[Opening DATASET ENTRIES section]

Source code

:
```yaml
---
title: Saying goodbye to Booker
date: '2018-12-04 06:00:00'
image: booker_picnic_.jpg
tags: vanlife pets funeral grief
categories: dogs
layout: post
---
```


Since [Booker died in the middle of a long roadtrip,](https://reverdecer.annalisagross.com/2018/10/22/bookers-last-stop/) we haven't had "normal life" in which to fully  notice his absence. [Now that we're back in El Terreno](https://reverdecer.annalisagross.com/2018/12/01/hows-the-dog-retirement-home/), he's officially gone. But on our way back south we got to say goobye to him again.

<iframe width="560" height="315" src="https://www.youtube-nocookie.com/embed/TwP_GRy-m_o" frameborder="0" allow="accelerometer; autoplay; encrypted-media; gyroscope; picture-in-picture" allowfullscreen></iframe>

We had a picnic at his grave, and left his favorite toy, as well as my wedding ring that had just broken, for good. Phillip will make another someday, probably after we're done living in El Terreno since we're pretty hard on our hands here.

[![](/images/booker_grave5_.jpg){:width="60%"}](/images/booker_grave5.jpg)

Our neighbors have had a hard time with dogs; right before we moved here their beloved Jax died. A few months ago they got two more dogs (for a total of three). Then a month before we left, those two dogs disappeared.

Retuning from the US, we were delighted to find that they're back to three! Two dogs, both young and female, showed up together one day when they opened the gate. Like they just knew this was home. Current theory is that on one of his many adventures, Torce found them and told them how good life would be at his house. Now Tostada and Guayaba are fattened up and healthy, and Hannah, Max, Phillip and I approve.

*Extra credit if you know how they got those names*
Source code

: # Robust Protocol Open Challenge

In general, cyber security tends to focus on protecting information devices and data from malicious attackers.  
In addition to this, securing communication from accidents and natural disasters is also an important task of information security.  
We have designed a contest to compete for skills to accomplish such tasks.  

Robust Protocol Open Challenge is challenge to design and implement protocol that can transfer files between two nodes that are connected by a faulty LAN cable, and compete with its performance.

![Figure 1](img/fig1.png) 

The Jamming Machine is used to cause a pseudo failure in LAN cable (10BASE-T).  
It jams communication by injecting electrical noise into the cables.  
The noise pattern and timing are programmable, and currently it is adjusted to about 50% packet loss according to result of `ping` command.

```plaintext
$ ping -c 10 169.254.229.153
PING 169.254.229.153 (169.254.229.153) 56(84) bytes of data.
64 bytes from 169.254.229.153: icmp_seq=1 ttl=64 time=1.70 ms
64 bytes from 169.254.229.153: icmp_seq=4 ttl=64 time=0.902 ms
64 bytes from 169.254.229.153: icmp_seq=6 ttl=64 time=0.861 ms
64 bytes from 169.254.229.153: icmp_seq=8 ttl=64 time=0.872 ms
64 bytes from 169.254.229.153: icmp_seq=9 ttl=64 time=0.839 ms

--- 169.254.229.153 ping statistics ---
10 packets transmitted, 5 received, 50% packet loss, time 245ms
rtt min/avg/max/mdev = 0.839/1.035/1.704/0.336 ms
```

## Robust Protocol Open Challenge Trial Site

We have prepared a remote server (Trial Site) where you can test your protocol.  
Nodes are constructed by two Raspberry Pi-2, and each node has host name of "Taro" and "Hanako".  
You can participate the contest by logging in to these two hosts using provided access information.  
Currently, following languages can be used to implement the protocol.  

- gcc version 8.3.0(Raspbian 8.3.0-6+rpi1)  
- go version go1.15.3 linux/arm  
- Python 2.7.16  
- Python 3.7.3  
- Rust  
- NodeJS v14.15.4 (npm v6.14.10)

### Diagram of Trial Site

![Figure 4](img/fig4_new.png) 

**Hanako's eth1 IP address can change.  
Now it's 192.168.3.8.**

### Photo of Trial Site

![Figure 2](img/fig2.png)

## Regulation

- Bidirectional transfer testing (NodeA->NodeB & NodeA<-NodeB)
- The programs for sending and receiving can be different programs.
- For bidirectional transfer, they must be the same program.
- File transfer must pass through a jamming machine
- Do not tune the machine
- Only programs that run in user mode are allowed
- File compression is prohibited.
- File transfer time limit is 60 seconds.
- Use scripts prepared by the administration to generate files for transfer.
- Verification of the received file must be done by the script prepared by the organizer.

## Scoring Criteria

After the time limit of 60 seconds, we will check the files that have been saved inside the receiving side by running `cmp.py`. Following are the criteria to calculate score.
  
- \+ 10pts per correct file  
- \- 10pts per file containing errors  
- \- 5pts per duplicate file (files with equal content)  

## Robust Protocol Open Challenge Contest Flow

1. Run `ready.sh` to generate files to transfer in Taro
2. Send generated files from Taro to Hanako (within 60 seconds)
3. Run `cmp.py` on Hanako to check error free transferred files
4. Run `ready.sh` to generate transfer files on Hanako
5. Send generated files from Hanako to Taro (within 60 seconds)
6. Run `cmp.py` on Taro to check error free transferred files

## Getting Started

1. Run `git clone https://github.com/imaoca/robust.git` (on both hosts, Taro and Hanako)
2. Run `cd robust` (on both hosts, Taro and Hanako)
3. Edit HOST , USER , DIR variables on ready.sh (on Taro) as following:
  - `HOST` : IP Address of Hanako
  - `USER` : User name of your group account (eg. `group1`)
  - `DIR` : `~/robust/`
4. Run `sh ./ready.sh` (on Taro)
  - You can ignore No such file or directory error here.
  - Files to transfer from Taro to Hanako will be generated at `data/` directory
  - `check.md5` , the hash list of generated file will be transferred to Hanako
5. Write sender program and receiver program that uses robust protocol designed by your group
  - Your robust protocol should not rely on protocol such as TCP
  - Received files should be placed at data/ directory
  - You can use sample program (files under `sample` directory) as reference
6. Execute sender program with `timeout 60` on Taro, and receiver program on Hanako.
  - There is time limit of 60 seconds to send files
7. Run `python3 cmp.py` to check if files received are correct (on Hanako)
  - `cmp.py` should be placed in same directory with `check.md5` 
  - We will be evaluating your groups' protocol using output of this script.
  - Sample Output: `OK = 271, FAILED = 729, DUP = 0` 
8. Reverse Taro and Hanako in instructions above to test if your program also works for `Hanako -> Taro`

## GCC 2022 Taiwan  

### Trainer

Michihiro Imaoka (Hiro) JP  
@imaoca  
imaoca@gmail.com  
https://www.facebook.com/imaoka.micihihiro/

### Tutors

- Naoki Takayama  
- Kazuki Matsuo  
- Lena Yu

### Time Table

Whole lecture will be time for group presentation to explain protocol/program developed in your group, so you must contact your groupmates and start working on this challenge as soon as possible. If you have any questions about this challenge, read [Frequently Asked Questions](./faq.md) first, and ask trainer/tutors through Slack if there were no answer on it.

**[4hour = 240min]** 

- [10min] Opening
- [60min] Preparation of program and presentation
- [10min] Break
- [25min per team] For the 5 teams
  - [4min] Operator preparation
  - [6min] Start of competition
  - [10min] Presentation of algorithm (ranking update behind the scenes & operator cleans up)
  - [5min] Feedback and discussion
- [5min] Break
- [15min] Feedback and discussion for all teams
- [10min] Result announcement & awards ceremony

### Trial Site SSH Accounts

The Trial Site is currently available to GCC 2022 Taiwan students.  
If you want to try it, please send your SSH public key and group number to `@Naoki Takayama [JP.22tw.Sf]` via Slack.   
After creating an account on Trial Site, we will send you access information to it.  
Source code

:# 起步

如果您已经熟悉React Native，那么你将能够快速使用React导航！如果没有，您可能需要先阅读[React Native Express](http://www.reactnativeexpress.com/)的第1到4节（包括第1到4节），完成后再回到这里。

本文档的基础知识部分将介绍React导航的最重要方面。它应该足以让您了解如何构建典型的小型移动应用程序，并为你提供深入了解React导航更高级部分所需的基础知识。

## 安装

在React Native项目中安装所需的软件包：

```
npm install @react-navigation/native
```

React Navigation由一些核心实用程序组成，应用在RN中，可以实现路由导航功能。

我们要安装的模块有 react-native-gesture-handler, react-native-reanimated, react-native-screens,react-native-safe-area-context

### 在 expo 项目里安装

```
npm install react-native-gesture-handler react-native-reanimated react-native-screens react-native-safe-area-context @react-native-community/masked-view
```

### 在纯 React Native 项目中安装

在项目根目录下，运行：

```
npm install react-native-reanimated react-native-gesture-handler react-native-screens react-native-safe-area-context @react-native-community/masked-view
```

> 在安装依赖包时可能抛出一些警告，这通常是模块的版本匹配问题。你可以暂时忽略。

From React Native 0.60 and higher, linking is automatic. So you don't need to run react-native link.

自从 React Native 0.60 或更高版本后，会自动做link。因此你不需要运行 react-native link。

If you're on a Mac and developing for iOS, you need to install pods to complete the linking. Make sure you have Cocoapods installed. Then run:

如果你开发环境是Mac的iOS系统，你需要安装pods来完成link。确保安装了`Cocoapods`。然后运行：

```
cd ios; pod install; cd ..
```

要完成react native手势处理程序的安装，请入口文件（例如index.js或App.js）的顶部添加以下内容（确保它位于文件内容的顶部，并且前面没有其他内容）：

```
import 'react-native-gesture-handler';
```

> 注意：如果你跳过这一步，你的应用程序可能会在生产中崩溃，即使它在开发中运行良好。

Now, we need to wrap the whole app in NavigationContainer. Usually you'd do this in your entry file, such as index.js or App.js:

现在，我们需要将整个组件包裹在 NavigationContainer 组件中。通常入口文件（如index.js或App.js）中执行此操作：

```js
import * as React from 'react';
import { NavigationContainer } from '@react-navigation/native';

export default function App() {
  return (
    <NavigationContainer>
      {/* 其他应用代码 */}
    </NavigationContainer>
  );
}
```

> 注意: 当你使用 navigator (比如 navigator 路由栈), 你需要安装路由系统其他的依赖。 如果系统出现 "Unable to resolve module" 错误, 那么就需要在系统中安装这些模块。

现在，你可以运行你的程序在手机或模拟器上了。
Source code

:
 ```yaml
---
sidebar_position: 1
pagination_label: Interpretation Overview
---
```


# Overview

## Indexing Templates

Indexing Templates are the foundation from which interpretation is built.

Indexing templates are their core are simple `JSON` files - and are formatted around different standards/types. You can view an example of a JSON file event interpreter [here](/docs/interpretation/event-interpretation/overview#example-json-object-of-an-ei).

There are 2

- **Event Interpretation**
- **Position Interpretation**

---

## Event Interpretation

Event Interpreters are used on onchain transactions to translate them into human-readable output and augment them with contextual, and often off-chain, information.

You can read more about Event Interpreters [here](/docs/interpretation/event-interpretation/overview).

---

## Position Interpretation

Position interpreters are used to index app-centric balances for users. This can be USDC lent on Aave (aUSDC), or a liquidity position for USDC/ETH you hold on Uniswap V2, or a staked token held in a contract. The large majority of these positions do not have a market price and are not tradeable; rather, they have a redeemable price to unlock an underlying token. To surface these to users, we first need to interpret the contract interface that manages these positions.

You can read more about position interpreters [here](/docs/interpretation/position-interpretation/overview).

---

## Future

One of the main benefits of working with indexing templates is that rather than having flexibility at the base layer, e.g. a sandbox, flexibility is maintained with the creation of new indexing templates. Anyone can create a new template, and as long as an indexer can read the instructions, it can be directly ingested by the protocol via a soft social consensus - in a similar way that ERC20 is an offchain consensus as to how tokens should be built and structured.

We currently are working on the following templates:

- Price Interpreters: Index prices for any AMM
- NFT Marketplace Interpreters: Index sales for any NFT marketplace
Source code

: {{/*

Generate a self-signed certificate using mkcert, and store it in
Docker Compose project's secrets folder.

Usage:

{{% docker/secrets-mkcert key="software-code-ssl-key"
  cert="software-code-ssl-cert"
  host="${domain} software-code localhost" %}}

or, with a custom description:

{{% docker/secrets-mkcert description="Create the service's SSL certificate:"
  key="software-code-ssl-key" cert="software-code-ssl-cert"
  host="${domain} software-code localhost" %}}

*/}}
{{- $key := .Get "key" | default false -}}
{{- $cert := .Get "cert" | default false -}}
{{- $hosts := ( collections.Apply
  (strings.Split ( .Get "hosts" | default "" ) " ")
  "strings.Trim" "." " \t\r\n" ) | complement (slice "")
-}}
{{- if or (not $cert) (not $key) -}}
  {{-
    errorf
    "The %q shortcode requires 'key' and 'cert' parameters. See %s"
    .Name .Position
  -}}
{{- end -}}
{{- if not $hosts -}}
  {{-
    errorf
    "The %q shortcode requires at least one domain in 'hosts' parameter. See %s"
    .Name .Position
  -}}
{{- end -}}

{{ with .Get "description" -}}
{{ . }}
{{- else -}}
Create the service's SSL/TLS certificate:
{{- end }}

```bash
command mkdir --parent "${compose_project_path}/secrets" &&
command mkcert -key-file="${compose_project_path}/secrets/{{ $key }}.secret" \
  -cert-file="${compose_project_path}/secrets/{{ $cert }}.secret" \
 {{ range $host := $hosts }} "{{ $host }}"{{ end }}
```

[Closing DATASET ENTRIES section]

* _EXERCISE DIRECTIONS_
Go to the line in the material above that contains "We have prepared" and copy exactly from there through the line that contains "You can participate", stopping after it.

* _ANSWER SPACE_
We have prepared a remote server (Trial Site) where you can test your protocol.  
Nodes are constructed by two Raspberry Pi-2, and each node has host name of "Taro" and "Hanako".  
You can participate the contest by logging in to these two hosts using provided access information.  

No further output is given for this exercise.